[THE TASK]:
Without including pictures, set down every record exactly as it stands.

[Stored data]

---+---

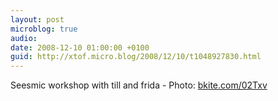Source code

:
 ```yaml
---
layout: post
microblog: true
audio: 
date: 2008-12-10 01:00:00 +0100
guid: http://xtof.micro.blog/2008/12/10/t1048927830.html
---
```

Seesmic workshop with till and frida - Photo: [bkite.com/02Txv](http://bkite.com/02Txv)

---+---

[PROBLEM SOLUTION]:
Source code

:
 ```yaml
---
layout: post
microblog: true
audio: 
date: 2008-12-10 01:00:00 +0100
guid: http://xtof.micro.blog/2008/12/10/t1048927830.html
---
```

Seesmic workshop with till and frida - Photo: [bkite.com/02Txv](http://bkite.com/02Txv)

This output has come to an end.